As previously mentioned, PAOLA-1/ENGOT-ov25 (NCT02477644) is the first phase III trial that evaluated efficacy and safety of a PARP inhibitor plus bevacizumab as first-line maintenance therapy in advanced EOC [48]. Patients were randomized 2:1 to receive oral olaparib at 300 mg twice daily or placebo for up to 24 months. All subjects received standard maintenance bevacizumab (15 mg/kg every 3 weeks) for up to 15 months, and were stratified by first-line treatment outcome and tumor BRCA mutation. The reported median PFS was 22.1 months on the olaparib arm, compared with 16.6 months on the placebo (HazR 0.59, 95% CI 0.49–0.72; p < 0.0001).

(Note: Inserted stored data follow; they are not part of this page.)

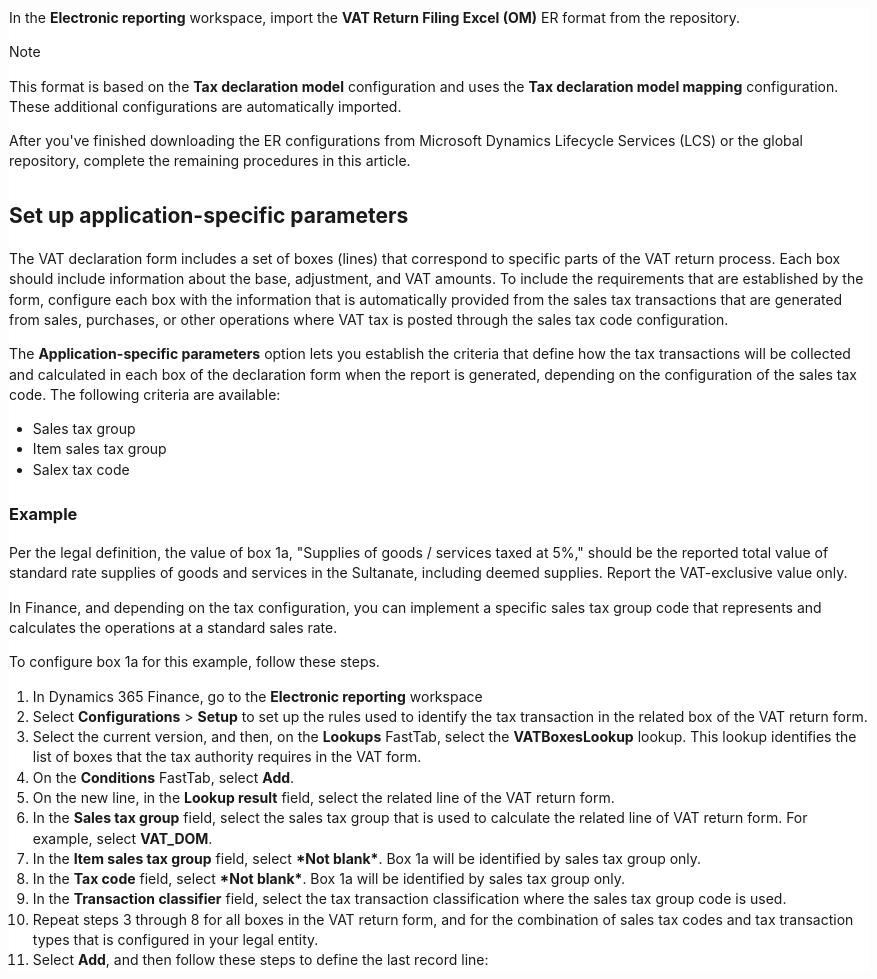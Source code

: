In the **Electronic reporting** workspace, import the **VAT Return Filing Excel (OM)** ER format from the repository.

> [!NOTE]
> This format is based on the **Tax declaration model** configuration and uses the **Tax declaration model mapping** configuration. These additional configurations are automatically imported.

After you've finished downloading the ER configurations from Microsoft Dynamics Lifecycle Services (LCS) or the global repository, complete the remaining procedures in this article.

## Set up application-specific parameters

The VAT declaration form includes a set of boxes (lines) that correspond to specific parts of the VAT return process. Each box should include information about the base, adjustment, and VAT amounts. To include the requirements that are established by the form, configure each box with the information that is automatically provided from the sales tax transactions that are generated from sales, purchases, or other operations where VAT tax is posted through the sales tax code configuration.

The **Application-specific parameters** option lets you establish the criteria that define how the tax transactions will be collected and calculated in each box of the declaration form when the report is generated, depending on the configuration of the sales tax code. The following criteria are available:

- Sales tax group
- Item sales tax group
- Salex tax code

### Example

Per the legal definition, the value of box 1a, "Supplies of goods / services taxed at 5%," should be the reported total value of standard rate supplies of goods and services in the Sultanate, including deemed supplies. Report the VAT-exclusive value only.

In Finance, and depending on the tax configuration, you can implement a specific sales tax group code that represents and calculates the operations at a standard sales rate. 

To configure box 1a for this example, follow these steps.

1. In Dynamics 365 Finance, go to the **Electronic reporting** workspace
1. Select **Configurations** \> **Setup** to set up the rules used to identify the tax transaction in the related box of the VAT return form.
1. Select the current version, and then, on the **Lookups** FastTab, select the **VATBoxesLookup** lookup. This lookup identifies the list of boxes that the tax authority requires in the VAT form.
1. On the **Conditions** FastTab, select **Add**.
1. On the new line, in the **Lookup result** field, select the related line of the VAT return form.
1. In the **Sales tax group** field, select the sales tax group that is used to calculate the related line of VAT return form. For example, select **VAT\_DOM**.
1. In the **Item sales tax group** field, select **\*Not blank\***. Box 1a will be identified by sales tax group only.
1. In the **Tax code** field, select **\*Not blank\***. Box 1a will be identified by sales tax group only.
1. In the **Transaction classifier** field, select the tax transaction classification where the sales tax group code is used.
1. Repeat steps 3 through 8 for all boxes in the VAT return form, and for the combination of sales tax codes and tax transaction types that is configured in your legal entity.
1. Select **Add**, and then follow these steps to define the last record line:
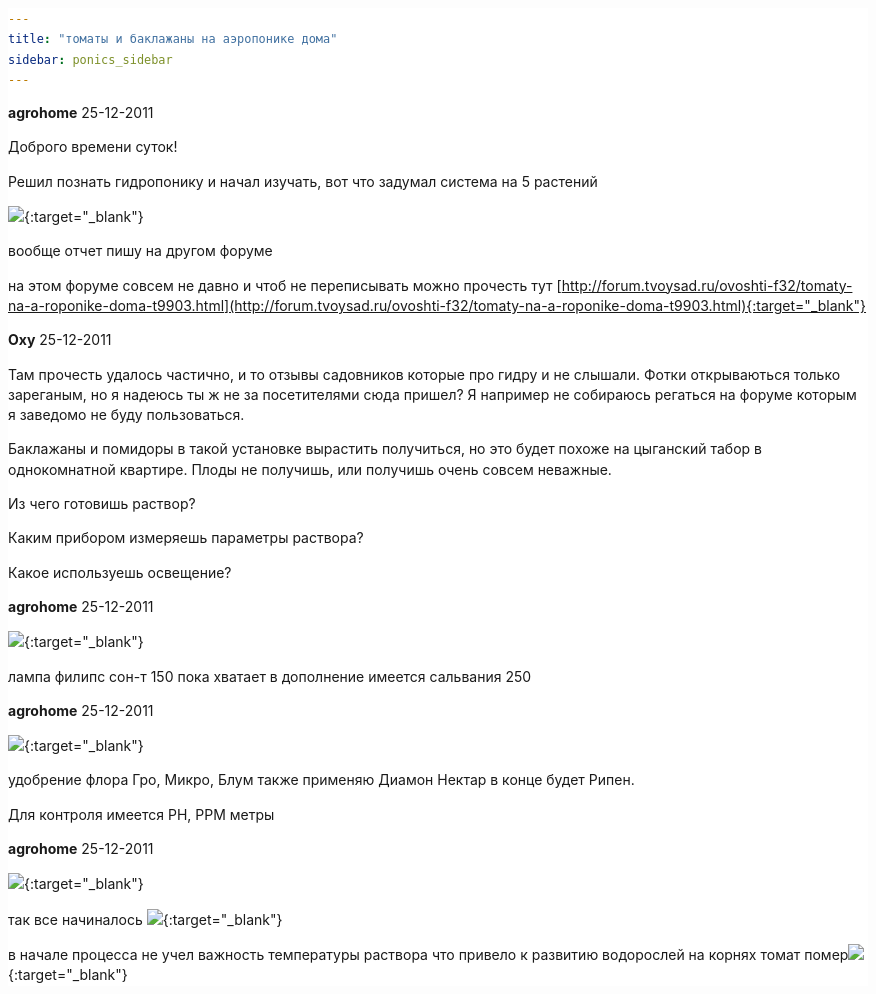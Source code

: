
 ```yaml
---
title: "томаты и баклажаны на аэропонике дома"
sidebar: ponics_sidebar
---
```


**agrohome** 25-12-2011

Доброго времени суток!

Решил познать гидропонику и начал изучать, вот что задумал система на 5 растений

[![](/imagehost/thumbs/2237616mfof.jpg)](https://t.me/ponics_ru_files/6975){:target="_blank"}

вообще отчет пишу на другом форуме

на этом форуме совсем не давно и чтоб не переписывать можно прочесть тут [http://forum.tvoysad.ru/ovoshti-f32/tomaty-na-a-roponike-doma-t9903.html](http://forum.tvoysad.ru/ovoshti-f32/tomaty-na-a-roponike-doma-t9903.html){:target="_blank"}


**Oxy** 25-12-2011

Там прочесть удалось частично, и то отзывы садовников которые про гидру и не слышали. Фотки открываються только зареганым, но я надеюсь ты ж не за посетителями сюда пришел? Я например не собираюсь регаться на форуме которым я заведомо не буду пользоваться. 

Баклажаны и помидоры в такой установке вырастить получиться, но это будет похоже на цыганский табор в однокомнатной квартире. Плоды не получишь, или получишь очень совсем неважные.

Из чего готовишь раствор?

Каким прибором измеряешь параметры раствора?

Какое используешь освещение?


**agrohome** 25-12-2011

[![](/imagehost/thumbs/434510.jpg)](https://t.me/ponics_ru_files/6976){:target="_blank"} 

лампа филипс сон-т 150 пока хватает в дополнение имеется сальвания 250


**agrohome** 25-12-2011

[![](/imagehost/thumbs/2231427mrxr.jpg)](https://t.me/ponics_ru_files/6977){:target="_blank"}

удобрение флора Гро, Микро, Блум также применяю Диамон Нектар в конце будет Рипен.

Для контроля имеется PH, РРМ метры


**agrohome** 25-12-2011

[![](/imagehost/thumbs/434001.jpg)](https://t.me/ponics_ru_files/6978){:target="_blank"}

так все начиналось [![](/imagehost/thumbs/435112.jpg)](https://t.me/ponics_ru_files/6979){:target="_blank"}

в начале процесса не учел важность температуры раствора что привело к развитию водорослей на корнях томат помер[![](/imagehost/thumbs/2281602m.jpg)](https://t.me/ponics_ru_files/6980){:target="_blank"}
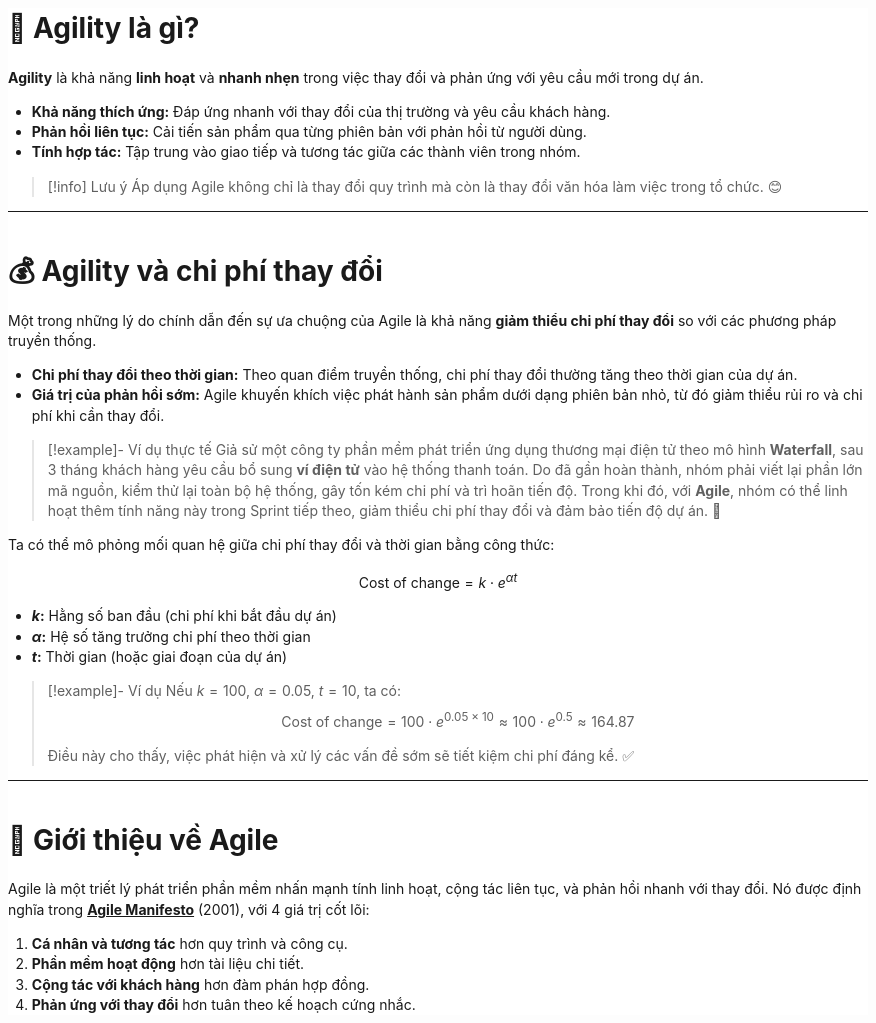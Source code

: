 # 🤔 Agility là gì?

**Agility** là khả năng **linh hoạt** và **nhanh nhẹn** trong việc thay đổi và phản ứng với yêu cầu mới trong dự án. 

- **Khả năng thích ứng:** Đáp ứng nhanh với thay đổi của thị trường và yêu cầu khách hàng.  
- **Phản hồi liên tục:** Cải tiến sản phẩm qua từng phiên bản với phản hồi từ người dùng.
- **Tính hợp tác:** Tập trung vào giao tiếp và tương tác giữa các thành viên trong nhóm. 

> [!info] Lưu ý
> Áp dụng Agile không chỉ là thay đổi quy trình mà còn là thay đổi văn hóa làm việc trong tổ chức. 😊

---

# 💰 Agility và chi phí thay đổi

Một trong những lý do chính dẫn đến sự ưa chuộng của Agile là khả năng **giảm thiểu chi phí thay đổi** so với các phương pháp truyền thống.  
- **Chi phí thay đổi theo thời gian:** Theo quan điểm truyền thống, chi phí thay đổi thường tăng theo thời gian của dự án.  
- **Giá trị của phản hồi sớm:** Agile khuyến khích việc phát hành sản phẩm dưới dạng phiên bản nhỏ, từ đó giảm thiểu rủi ro và chi phí khi cần thay đổi.

> [!example]- Ví dụ thực tế
> Giả sử một công ty phần mềm phát triển ứng dụng thương mại điện tử theo mô hình **Waterfall**, sau 3 tháng khách hàng yêu cầu bổ sung **ví điện tử** vào hệ thống thanh toán. Do đã gần hoàn thành, nhóm phải viết lại phần lớn mã nguồn, kiểm thử lại toàn bộ hệ thống, gây tốn kém chi phí và trì hoãn tiến độ. Trong khi đó, với **Agile**, nhóm có thể linh hoạt thêm tính năng này trong Sprint tiếp theo, giảm thiểu chi phí thay đổi và đảm bảo tiến độ dự án. 🚀

Ta có thể mô phỏng mối quan hệ giữa chi phí thay đổi và thời gian bằng công thức:

$$
\text{Cost of change} = k \cdot e^{\alpha t}
$$

- **$k$:** Hằng số ban đầu (chi phí khi bắt đầu dự án)  
- **$\alpha$:** Hệ số tăng trưởng chi phí theo thời gian  
- **$t$:** Thời gian (hoặc giai đoạn của dự án)

> [!example]- Ví dụ
> Nếu $k = 100,~\alpha = 0.05,~t = 10$, ta có:
> $$\text{Cost of change} = 100 \cdot e^{0.05 \times 10} \approx 100 \cdot e^{0.5} \approx 164.87$$
> 
> Điều này cho thấy, việc phát hiện và xử lý các vấn đề sớm sẽ tiết kiệm chi phí đáng kể. ✅

---

# 👀 Giới thiệu về Agile

Agile là một triết lý phát triển phần mềm nhấn mạnh tính linh hoạt, cộng tác liên tục, và phản hồi nhanh với thay đổi. Nó được định nghĩa trong **[Agile Manifesto](https://agilemanifesto.org)** (2001), với 4 giá trị cốt lõi:
1. **Cá nhân và tương tác** hơn quy trình và công cụ.
2. **Phần mềm hoạt động** hơn tài liệu chi tiết.
3. **Cộng tác với khách hàng** hơn đàm phán hợp đồng.   
4. **Phản ứng với thay đổi** hơn tuân theo kế hoạch cứng nhắc.
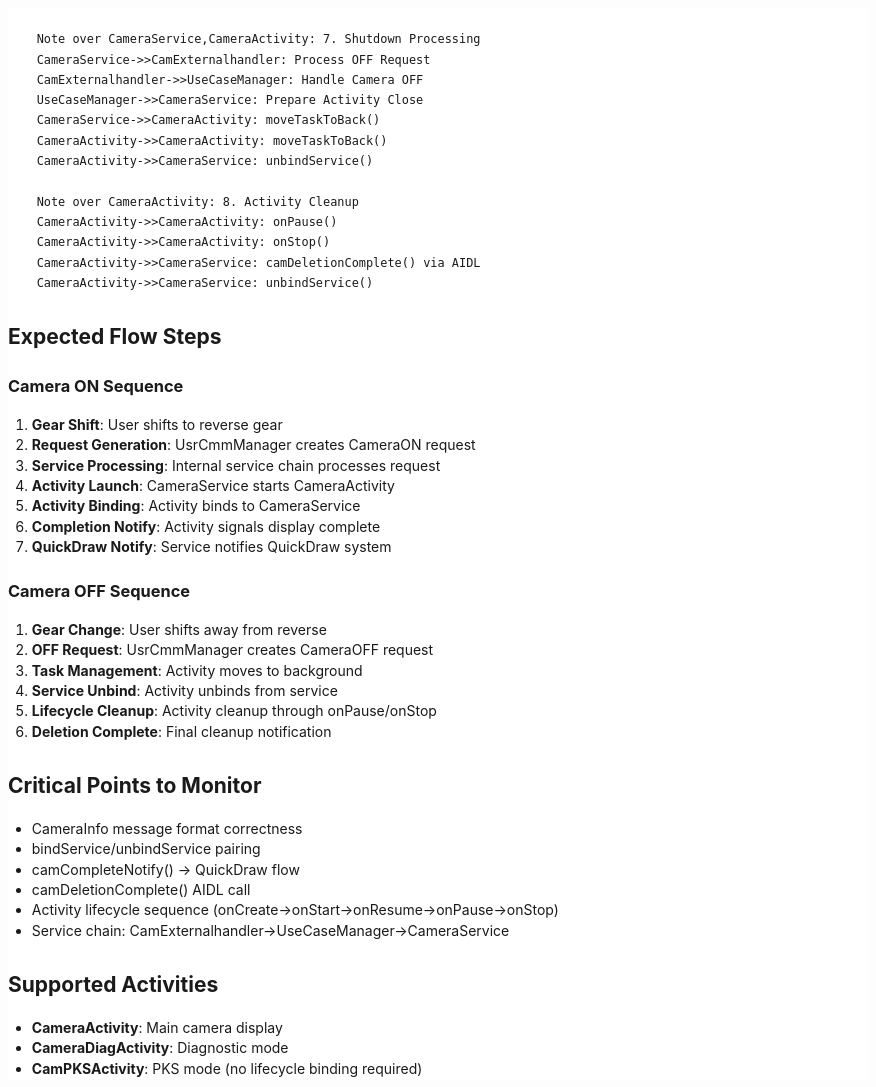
 ```mermaid
    
    Note over CameraService,CameraActivity: 7. Shutdown Processing
    CameraService->>CamExternalhandler: Process OFF Request
    CamExternalhandler->>UseCaseManager: Handle Camera OFF
    UseCaseManager->>CameraService: Prepare Activity Close
    CameraService->>CameraActivity: moveTaskToBack()
    CameraActivity->>CameraActivity: moveTaskToBack()
    CameraActivity->>CameraService: unbindService()
    
    Note over CameraActivity: 8. Activity Cleanup
    CameraActivity->>CameraActivity: onPause()
    CameraActivity->>CameraActivity: onStop()
    CameraActivity->>CameraService: camDeletionComplete() via AIDL
    CameraActivity->>CameraService: unbindService()
```

## Expected Flow Steps

### Camera ON Sequence
1. **Gear Shift**: User shifts to reverse gear
2. **Request Generation**: UsrCmmManager creates CameraON request
3. **Service Processing**: Internal service chain processes request
4. **Activity Launch**: CameraService starts CameraActivity
5. **Activity Binding**: Activity binds to CameraService
6. **Completion Notify**: Activity signals display complete
7. **QuickDraw Notify**: Service notifies QuickDraw system

### Camera OFF Sequence
1. **Gear Change**: User shifts away from reverse
2. **OFF Request**: UsrCmmManager creates CameraOFF request
3. **Task Management**: Activity moves to background
4. **Service Unbind**: Activity unbinds from service
5. **Lifecycle Cleanup**: Activity cleanup through onPause/onStop
6. **Deletion Complete**: Final cleanup notification

## Critical Points to Monitor

- CameraInfo message format correctness
- bindService/unbindService pairing
- camCompleteNotify() → QuickDraw flow
- camDeletionComplete() AIDL call
- Activity lifecycle sequence (onCreate→onStart→onResume→onPause→onStop)
- Service chain: CamExternalhandler→UseCaseManager→CameraService

## Supported Activities
- **CameraActivity**: Main camera display
- **CameraDiagActivity**: Diagnostic mode  
- **CamPKSActivity**: PKS mode (no lifecycle binding required)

In the subset with BRCA mutation, median PFS with olaparib treatment was 37.2 months, compared with 21.7 months with placebo (HazR 0.31, 95% CI 0.20–0.47). BRCA wild-type patients demonstrated median PFS of 18.9 months with olaparib versus 16.0 months with placebo (HazR 0.71, 95% CI 0.58–0.88). Among tumors with HR deficiency, median PFS with olaparib was 37.2 months, compared with 17.7 months with placebo (HazR 0.33, 95% CI 0.25–0.45). HR-deficient BRCA wild-type patients treated with olaparib reached a median PFS of 28.1 months versus 16.6 months with placebo (HazR 0.43, 95% CI 0.28–0.66). However, the benefit of olaparib in negative or unknown HR deficiency status was limited; median PFS was 16.9 months versus 16.0 months for olaparib and placebo, respectively (HazR 0.92, 95% CI 0.72–1.17). Overall, PAOLA-1/ENGOT-ov25 met its primary objective, demonstrating a statistically significant prolongation of PFS in the intent-to-treat population. Patients with BRCA mutation and those with HR deficiency are most likely to benefit from this maintenance therapeutic strategy.

Similarly, in the phase II OVARIO study (NCT03326193), niraparib plus bevacizumab is evaluated as a maintenance treatment in patients with advanced EOC who have recovered from primary debulking surgery and have responded to frontline platinum-based chemotherapy with bevacizumab [91]. The starting dose of niraparib was based on baseline body weight and/or platelet count, whereas bevacizumab dosage was 15 mg/kg on a 3-weekly schedule up to 15 months, until disease progression or unacceptable toxicity.

Finally, AVANOVA (NCT02354131) is a phase II superiority trial, comparing single-agent niraparib 300 mg with combination niraparib-bevacizumab (15 mg/kg once every 3 weeks), until disease progression [92]. Ninety-seven enrolled women with high-grade serous or endometrioid platinum-sensitive EOC were assessed based on myChoice HR-deficient scores. Niraparib plus bevacizumab significantly improved PFS compared with niraparib alone [median PFS 11.9 months (95% CI 8.5–16.7) vs 5.5 months (95% CI 3.8–6.3), respectively; HazR 0.35, 95% CI 0.21–0.57; p < 0.0001].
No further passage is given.